*EXERCISE OBJECTIVE*
What you return must be every line below that includes the word "with".

*SOURCE MATERIAL*
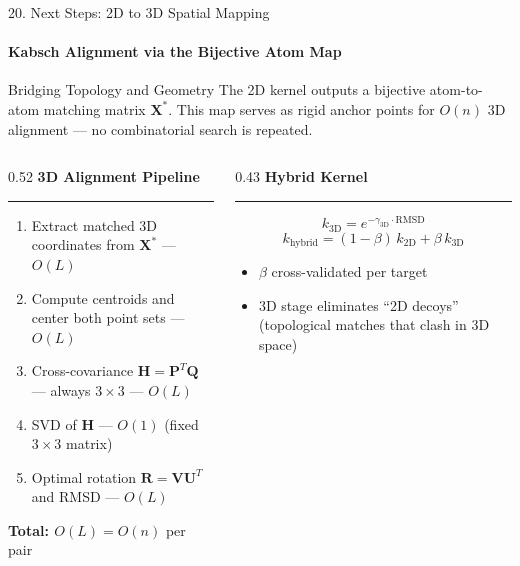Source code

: \documentclass[aspectratio=169, 11pt]{beamer}
\begin{document}
\begin{frame}{20. Next Steps: 2D to 3D Spatial Mapping}
\framesubtitle{Kabsch Alignment via the Bijective Atom Map}

\begin{block}{Bridging Topology and Geometry}
The 2D kernel outputs a bijective atom-to-atom matching matrix $\mathbf{X}^*$. This map serves as rigid anchor points for $O(n)$ 3D alignment --- no combinatorial search is repeated.
\end{block}

\vspace{0.3em}

\begin{columns}[T]
    \begin{column}{0.52\textwidth}
        \textbf{3D Alignment Pipeline}
        \vspace{0.2em}\hrule\vspace{0.3em}
        \small
        \begin{enumerate}
            \setlength\itemsep{0.3em}
            \item Extract matched 3D coordinates from $\mathbf{X}^*$ --- $O(L)$
            \item Compute centroids and center both point sets --- $O(L)$
            \item Cross-covariance $\mathbf{H} = \mathbf{P}^T\mathbf{Q}$ --- always $3{\times}3$ --- $O(L)$
            \item SVD of $\mathbf{H}$ --- $O(1)$ (fixed $3{\times}3$ matrix)
            \item Optimal rotation $\mathbf{R} = \mathbf{V}\mathbf{U}^T$ and RMSD --- $O(L)$
        \end{enumerate}
        \vspace{0.3em}
        \textbf{Total: $O(L) = O(n)$} per pair
    \end{column}

    \hfill\vrule\hfill

    \begin{column}{0.43\textwidth}
        \textbf{Hybrid Kernel}
        \vspace{0.2em}\hrule\vspace{0.3em}
        \small
        \[
            k_{\text{3D}} = e^{-\gamma_{\text{3D}} \cdot \text{RMSD}}
        \]
        \[
            k_{\text{hybrid}} = (1{-}\beta)\,k_{\text{2D}} + \beta\,k_{\text{3D}}
        \]
        \begin{itemize}
            \setlength\itemsep{0.3em}
            \item $\beta$ cross-validated per target
            \item 3D stage eliminates ``2D decoys'' (topological matches that clash in 3D space)
        \end{itemize}
    \end{column}
\end{columns}

\end{frame}
\end{document}
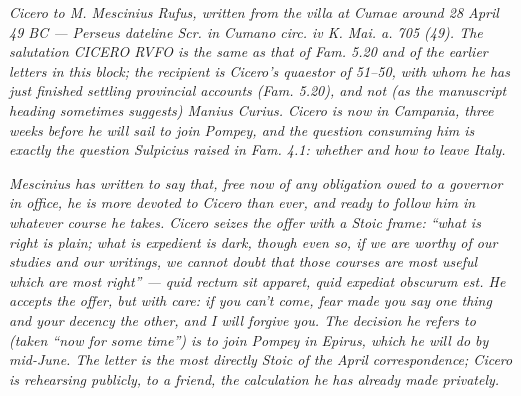 
\textit{Cicero to M. Mescinius Rufus, written from the villa at
Cumae around 28 April 49 BC --- Perseus dateline \textit{Scr.
in Cumano circ. iv K. Mai. a. 705 (49)}. The salutation
\textit{CICERO RVFO} is the same as that of Fam. 5.20 and of
the earlier letters in this block; the recipient is Cicero's
quaestor of 51--50, with whom he has just finished settling
provincial accounts (Fam. 5.20), and not (as the manuscript
heading sometimes suggests) Manius Curius. Cicero is now in
Campania, three weeks before he will sail to join Pompey, and
the question consuming him is exactly the question Sulpicius
raised in Fam. 4.1: whether and how to leave Italy.}

\textit{Mescinius has written to say that, free now of any
obligation owed to a governor in office, he is more devoted to
Cicero than ever, and ready to follow him in whatever course he
takes. Cicero seizes the offer with a Stoic frame: ``what is
right is plain; what is expedient is dark, though even so, if
we are worthy of our studies and our writings, we cannot doubt
that those courses are most useful which are most right'' ---
\textit{quid rectum sit apparet, quid expediat obscurum est}.
He accepts the offer, but with care: if you can't come, fear
made you say one thing and your decency the other, and I will
forgive you. The decision he refers to (taken ``now for some
time'') is to join Pompey in Epirus, which he will do by
mid-June. The letter is the most directly Stoic of the April
correspondence; Cicero is rehearsing publicly, to a friend, the
calculation he has already made privately.}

*RESULT OF THE TASK*
quaestor of 51--50, with whom he has just finished settling
takes. Cicero seizes the offer with a Stoic frame: ``what is
He accepts the offer, but with care: if you can't come, fear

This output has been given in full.